• [AIM OF THE EXERCISE]:
There is one span to output from the data below: the lines starting at the line with "### Prerequisites" and ending at the line with "Delete and overwrite". Output it exactly, ends included, nothing more.

Extracted records
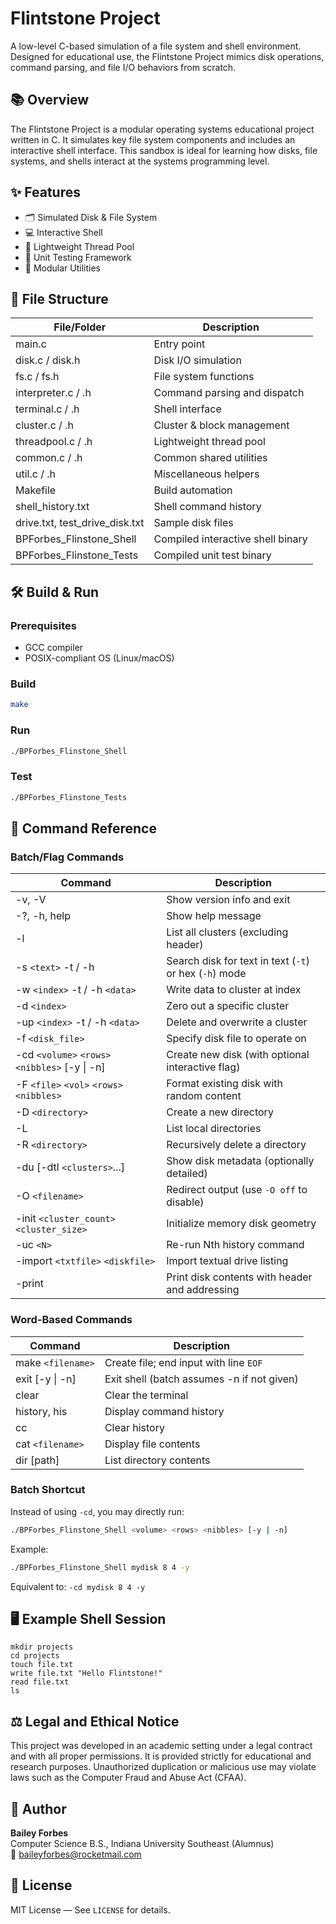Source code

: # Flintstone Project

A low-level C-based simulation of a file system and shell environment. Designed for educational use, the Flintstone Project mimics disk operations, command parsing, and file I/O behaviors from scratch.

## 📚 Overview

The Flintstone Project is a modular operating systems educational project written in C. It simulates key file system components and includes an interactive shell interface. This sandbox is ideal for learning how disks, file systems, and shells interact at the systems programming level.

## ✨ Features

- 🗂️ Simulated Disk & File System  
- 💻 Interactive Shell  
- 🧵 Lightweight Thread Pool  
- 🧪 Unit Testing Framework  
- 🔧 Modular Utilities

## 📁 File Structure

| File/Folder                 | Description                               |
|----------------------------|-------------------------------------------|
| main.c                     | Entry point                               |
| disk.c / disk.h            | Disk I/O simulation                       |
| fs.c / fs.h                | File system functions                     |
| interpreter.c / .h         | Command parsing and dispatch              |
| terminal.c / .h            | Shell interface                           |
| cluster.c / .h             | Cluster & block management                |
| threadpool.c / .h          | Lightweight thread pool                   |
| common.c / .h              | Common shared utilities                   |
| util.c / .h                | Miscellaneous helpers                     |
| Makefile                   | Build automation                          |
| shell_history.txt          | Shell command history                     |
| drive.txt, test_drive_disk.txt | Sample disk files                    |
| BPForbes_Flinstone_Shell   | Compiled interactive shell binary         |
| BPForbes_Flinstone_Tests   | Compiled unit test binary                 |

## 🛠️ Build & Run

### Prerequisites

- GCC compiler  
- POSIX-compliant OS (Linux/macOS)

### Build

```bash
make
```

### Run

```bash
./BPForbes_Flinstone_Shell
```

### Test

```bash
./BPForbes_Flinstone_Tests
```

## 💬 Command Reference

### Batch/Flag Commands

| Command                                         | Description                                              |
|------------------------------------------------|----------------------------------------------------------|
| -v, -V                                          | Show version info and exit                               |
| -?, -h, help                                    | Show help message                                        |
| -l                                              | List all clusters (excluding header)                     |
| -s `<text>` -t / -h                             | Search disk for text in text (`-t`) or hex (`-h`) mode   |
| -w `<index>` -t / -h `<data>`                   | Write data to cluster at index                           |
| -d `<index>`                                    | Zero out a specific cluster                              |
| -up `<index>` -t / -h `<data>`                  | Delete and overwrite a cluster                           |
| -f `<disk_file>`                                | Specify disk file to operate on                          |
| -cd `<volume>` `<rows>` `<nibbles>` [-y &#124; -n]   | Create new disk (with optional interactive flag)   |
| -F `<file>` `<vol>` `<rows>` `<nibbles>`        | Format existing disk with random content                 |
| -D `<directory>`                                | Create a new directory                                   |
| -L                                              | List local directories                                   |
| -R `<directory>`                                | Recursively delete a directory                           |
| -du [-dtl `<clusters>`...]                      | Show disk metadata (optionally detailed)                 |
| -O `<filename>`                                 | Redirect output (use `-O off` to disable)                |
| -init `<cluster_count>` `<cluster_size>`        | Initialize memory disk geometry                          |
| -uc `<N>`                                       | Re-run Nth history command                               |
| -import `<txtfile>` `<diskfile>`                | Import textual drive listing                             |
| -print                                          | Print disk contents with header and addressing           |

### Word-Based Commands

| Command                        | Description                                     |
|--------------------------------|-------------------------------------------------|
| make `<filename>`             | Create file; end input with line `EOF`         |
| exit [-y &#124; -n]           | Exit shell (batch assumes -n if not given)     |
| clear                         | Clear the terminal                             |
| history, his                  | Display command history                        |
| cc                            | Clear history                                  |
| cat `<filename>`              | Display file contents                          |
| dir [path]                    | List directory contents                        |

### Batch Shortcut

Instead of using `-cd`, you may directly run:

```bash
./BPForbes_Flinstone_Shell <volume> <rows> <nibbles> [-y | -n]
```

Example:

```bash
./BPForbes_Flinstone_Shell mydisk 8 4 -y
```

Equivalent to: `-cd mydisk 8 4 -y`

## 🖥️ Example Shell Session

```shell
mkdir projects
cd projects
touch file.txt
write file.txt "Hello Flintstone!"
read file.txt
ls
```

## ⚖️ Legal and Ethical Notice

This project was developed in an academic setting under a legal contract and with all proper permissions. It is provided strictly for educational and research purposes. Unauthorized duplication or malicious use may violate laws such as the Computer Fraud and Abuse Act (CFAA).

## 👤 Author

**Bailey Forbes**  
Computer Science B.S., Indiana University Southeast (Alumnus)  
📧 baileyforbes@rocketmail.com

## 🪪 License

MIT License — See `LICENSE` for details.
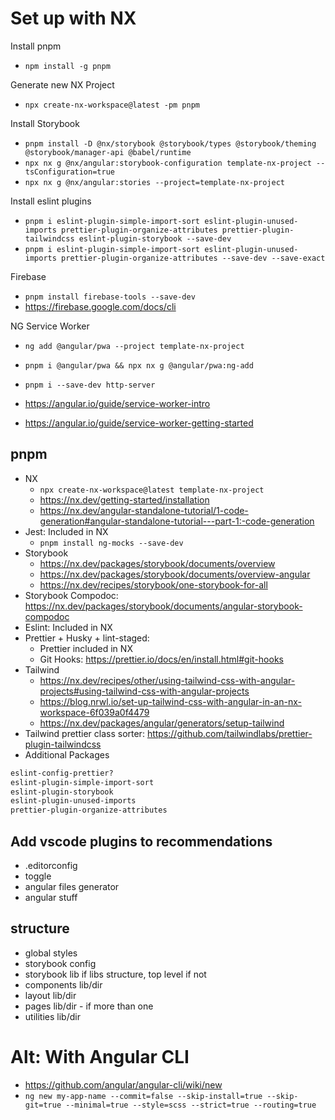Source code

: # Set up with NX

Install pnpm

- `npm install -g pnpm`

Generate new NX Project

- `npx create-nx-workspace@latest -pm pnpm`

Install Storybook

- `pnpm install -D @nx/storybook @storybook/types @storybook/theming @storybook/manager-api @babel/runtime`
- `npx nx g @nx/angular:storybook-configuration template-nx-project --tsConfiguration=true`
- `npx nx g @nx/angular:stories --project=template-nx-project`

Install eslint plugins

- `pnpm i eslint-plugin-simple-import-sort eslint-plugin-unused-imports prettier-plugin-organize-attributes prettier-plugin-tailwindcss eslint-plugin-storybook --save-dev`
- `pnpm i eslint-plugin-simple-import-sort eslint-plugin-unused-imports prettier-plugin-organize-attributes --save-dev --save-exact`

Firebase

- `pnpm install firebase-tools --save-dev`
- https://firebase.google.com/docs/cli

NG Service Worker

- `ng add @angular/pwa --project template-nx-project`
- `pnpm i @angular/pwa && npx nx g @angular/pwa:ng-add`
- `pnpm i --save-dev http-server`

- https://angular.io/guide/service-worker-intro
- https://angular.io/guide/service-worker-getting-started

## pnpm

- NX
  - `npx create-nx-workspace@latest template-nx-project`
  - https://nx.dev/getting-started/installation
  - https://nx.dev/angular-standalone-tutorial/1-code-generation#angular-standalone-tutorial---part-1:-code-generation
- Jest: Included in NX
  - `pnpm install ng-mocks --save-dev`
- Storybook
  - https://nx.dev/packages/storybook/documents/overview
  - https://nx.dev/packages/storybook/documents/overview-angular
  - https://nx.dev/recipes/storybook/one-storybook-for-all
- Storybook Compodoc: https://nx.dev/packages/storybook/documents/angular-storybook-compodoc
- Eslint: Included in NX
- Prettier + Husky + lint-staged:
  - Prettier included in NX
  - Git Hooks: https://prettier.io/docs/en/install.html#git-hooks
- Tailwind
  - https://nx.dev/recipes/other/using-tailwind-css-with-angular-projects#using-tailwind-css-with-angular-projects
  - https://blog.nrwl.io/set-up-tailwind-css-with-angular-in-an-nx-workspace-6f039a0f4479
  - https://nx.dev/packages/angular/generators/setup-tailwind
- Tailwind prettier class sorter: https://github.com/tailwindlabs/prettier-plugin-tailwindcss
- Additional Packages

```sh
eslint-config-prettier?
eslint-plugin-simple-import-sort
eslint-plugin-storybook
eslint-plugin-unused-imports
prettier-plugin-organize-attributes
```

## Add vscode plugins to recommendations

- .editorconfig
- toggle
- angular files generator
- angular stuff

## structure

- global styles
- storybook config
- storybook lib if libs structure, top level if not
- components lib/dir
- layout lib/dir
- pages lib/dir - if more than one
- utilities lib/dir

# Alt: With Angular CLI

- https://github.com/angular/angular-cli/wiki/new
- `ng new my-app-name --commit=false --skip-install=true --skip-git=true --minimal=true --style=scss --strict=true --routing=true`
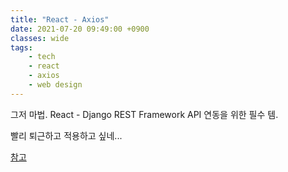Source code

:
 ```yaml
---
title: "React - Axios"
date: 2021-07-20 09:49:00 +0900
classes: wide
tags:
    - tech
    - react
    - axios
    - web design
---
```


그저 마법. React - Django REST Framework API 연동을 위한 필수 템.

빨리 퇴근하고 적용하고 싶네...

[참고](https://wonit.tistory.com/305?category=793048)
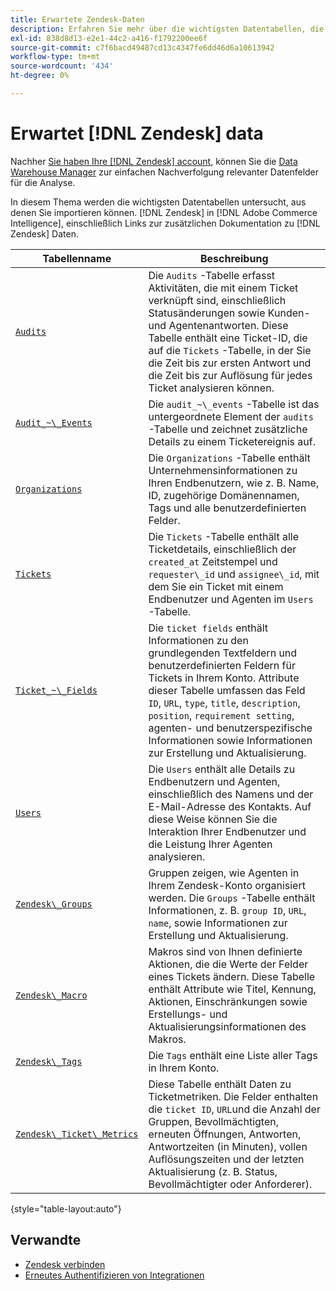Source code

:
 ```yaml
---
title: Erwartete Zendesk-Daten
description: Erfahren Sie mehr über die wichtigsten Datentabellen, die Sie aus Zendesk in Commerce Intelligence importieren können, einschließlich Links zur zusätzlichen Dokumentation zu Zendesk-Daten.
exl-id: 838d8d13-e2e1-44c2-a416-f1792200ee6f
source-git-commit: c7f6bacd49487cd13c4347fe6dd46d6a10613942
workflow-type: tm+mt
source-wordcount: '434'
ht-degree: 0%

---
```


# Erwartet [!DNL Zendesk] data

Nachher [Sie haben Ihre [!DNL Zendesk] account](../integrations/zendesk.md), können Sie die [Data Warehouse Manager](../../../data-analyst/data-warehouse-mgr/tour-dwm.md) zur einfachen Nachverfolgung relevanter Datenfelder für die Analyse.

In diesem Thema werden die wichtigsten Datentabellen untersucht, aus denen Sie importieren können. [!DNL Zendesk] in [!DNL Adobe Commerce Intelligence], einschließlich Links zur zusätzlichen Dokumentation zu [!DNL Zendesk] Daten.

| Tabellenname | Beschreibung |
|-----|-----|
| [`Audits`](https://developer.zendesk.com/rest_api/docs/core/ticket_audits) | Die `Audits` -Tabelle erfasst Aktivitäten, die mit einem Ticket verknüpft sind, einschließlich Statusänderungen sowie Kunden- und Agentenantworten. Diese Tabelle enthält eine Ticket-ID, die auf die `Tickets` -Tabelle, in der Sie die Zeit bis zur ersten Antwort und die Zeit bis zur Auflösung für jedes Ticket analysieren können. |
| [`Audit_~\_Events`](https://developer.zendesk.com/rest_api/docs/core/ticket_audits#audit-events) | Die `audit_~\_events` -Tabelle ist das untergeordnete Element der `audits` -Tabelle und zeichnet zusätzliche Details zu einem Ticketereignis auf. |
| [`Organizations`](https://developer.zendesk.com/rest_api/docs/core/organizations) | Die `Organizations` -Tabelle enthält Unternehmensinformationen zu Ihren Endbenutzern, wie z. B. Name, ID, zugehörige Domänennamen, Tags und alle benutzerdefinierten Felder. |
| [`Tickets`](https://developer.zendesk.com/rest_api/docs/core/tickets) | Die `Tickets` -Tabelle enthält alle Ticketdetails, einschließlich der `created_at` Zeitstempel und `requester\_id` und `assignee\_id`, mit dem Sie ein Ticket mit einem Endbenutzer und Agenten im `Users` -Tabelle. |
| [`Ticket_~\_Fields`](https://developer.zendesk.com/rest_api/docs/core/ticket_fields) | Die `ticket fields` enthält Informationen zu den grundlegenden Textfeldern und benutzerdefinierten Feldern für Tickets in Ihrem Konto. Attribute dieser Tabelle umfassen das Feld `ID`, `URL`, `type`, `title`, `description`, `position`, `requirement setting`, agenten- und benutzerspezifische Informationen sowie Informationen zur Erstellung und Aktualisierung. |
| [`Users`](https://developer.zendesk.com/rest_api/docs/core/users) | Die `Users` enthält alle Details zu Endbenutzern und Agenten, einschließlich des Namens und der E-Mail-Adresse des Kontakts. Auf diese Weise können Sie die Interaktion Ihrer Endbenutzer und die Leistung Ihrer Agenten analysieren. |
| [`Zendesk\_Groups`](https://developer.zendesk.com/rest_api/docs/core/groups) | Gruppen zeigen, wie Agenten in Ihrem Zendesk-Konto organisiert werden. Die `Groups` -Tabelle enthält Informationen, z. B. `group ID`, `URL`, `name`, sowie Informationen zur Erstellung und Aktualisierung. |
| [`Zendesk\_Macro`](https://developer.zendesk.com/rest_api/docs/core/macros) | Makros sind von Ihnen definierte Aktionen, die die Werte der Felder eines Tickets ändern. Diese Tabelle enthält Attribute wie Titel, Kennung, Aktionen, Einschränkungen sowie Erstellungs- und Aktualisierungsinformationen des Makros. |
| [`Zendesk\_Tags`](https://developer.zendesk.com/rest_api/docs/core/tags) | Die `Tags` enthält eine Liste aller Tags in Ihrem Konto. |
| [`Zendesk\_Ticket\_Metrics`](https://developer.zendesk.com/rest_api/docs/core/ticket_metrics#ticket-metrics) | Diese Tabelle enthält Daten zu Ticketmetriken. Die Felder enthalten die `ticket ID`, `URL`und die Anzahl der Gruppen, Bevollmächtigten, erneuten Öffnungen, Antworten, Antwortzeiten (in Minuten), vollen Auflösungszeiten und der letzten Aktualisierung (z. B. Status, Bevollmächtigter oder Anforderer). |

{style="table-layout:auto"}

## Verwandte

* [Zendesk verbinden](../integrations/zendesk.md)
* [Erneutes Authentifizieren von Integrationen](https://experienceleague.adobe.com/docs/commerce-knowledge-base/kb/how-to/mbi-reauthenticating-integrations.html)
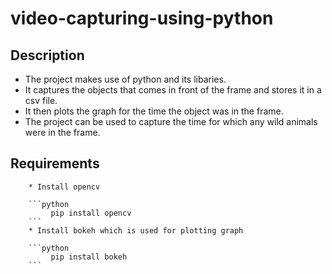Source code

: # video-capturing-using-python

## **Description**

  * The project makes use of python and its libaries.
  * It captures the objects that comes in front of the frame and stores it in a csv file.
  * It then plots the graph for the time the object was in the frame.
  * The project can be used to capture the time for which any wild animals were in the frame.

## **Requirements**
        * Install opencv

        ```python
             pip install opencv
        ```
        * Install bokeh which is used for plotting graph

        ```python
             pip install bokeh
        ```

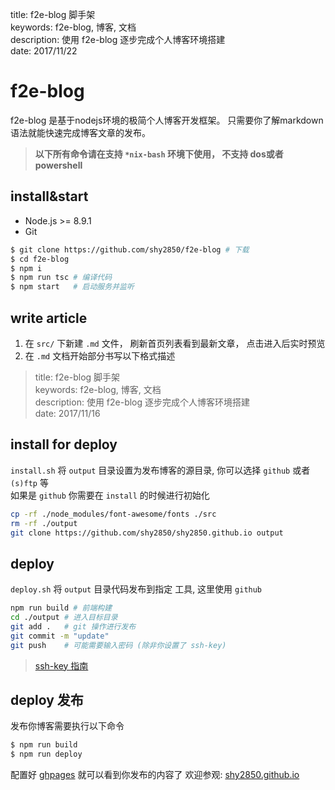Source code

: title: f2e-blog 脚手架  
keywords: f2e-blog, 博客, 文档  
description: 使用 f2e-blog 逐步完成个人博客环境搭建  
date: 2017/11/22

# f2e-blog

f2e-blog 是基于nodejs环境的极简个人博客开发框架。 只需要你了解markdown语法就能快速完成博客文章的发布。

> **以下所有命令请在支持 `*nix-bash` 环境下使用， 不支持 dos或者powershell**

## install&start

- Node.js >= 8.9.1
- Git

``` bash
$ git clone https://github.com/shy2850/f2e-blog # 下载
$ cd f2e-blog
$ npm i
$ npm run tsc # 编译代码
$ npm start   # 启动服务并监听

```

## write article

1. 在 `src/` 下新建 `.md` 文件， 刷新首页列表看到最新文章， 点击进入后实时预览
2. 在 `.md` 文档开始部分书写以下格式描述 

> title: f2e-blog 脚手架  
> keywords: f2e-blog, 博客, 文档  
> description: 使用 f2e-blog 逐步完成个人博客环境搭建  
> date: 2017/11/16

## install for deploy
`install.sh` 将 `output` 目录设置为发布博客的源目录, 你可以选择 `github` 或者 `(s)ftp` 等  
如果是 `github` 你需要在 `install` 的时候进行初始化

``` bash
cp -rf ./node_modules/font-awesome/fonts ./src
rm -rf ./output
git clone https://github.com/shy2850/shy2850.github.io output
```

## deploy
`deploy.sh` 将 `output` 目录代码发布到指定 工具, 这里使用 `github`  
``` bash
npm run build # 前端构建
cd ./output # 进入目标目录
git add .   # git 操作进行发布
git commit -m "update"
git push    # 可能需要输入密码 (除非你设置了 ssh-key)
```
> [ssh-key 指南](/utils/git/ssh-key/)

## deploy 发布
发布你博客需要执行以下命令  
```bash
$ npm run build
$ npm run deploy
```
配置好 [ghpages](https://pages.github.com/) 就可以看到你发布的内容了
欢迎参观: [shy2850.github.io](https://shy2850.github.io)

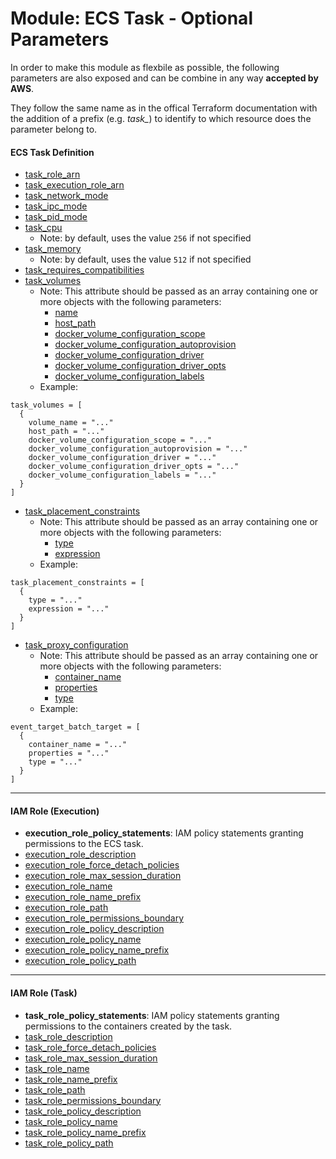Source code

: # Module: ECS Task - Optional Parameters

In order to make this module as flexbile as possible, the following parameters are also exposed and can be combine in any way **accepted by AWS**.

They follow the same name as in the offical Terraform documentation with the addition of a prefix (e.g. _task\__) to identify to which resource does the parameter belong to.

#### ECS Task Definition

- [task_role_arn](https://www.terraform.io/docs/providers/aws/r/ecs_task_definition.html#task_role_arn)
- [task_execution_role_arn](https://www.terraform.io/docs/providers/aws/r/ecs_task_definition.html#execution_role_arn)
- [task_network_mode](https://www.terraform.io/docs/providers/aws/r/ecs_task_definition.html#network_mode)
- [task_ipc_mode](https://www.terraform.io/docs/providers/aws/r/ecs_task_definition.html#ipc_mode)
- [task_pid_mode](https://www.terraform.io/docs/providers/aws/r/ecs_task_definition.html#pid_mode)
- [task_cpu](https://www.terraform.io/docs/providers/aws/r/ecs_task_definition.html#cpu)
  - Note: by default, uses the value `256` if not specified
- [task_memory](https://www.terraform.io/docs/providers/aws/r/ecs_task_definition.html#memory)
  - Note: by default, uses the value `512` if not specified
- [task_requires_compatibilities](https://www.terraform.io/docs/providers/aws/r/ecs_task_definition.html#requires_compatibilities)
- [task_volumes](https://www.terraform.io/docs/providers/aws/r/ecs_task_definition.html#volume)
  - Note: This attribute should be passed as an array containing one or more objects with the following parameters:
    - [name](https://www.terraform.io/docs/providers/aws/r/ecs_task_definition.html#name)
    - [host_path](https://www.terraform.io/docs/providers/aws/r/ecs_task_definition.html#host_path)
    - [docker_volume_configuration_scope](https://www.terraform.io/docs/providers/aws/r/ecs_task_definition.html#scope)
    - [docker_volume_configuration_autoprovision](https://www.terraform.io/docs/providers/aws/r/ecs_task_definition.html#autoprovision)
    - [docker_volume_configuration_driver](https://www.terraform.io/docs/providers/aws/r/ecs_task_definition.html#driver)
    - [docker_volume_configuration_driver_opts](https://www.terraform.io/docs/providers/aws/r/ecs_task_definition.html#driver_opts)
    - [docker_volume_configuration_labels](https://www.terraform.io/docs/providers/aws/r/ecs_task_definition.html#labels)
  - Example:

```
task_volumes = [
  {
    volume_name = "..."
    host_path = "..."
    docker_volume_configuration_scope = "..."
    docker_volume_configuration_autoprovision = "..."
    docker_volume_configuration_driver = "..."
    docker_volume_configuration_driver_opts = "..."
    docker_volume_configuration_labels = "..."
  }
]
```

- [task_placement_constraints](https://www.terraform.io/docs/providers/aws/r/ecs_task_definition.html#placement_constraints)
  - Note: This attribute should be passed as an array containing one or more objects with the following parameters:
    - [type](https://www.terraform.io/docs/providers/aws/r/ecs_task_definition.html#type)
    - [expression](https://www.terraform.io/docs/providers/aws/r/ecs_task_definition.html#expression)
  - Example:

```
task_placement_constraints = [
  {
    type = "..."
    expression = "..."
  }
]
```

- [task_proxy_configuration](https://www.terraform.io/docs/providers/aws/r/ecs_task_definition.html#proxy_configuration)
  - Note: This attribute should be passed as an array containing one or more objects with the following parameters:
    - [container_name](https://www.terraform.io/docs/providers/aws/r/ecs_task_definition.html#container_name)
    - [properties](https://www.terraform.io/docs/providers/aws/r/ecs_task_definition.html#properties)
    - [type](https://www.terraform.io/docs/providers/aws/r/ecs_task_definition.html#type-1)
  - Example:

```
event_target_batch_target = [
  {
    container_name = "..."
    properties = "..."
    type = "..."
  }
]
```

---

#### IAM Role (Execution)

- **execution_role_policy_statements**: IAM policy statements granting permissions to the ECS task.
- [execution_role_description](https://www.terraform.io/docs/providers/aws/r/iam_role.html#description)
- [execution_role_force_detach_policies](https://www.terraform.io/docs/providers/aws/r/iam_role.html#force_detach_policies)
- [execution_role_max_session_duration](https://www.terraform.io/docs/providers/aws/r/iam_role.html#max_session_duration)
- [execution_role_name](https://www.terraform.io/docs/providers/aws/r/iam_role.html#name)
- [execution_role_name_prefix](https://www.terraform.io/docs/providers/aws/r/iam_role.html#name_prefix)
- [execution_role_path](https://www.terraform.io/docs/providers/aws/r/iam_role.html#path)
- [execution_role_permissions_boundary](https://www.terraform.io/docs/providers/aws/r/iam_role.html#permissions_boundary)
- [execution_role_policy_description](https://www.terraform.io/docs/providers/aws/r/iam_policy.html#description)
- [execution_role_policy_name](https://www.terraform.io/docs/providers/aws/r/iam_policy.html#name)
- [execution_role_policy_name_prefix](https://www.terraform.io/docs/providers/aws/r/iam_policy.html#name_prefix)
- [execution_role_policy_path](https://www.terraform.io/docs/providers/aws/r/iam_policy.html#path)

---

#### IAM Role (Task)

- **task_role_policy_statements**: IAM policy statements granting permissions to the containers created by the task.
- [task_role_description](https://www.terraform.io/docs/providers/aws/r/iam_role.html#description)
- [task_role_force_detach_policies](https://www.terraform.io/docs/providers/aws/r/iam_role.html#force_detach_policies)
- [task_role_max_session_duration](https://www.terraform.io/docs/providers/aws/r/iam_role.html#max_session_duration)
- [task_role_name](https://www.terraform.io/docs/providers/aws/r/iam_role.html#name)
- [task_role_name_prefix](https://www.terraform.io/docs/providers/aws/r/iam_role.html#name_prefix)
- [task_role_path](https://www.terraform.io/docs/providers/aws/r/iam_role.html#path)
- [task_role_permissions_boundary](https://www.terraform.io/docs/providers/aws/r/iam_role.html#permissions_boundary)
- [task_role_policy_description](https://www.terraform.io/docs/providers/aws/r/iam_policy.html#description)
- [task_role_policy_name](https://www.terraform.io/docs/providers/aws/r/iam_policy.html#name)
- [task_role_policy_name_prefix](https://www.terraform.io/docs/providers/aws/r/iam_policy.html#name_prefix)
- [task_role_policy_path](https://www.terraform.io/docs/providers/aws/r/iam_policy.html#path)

• [WRITTEN RESPONSE]:
### Prerequisites

- GCC compiler  
- POSIX-compliant OS (Linux/macOS)

### Build

```bash
make
```

### Run

```bash
./BPForbes_Flinstone_Shell
```

### Test

```bash
./BPForbes_Flinstone_Tests
```

## 💬 Command Reference

### Batch/Flag Commands

| Command                                         | Description                                              |
|------------------------------------------------|----------------------------------------------------------|
| -v, -V                                          | Show version info and exit                               |
| -?, -h, help                                    | Show help message                                        |
| -l                                              | List all clusters (excluding header)                     |
| -s `<text>` -t / -h                             | Search disk for text in text (`-t`) or hex (`-h`) mode   |
| -w `<index>` -t / -h `<data>`                   | Write data to cluster at index                           |
| -d `<index>`                                    | Zero out a specific cluster                              |
| -up `<index>` -t / -h `<data>`                  | Delete and overwrite a cluster                           |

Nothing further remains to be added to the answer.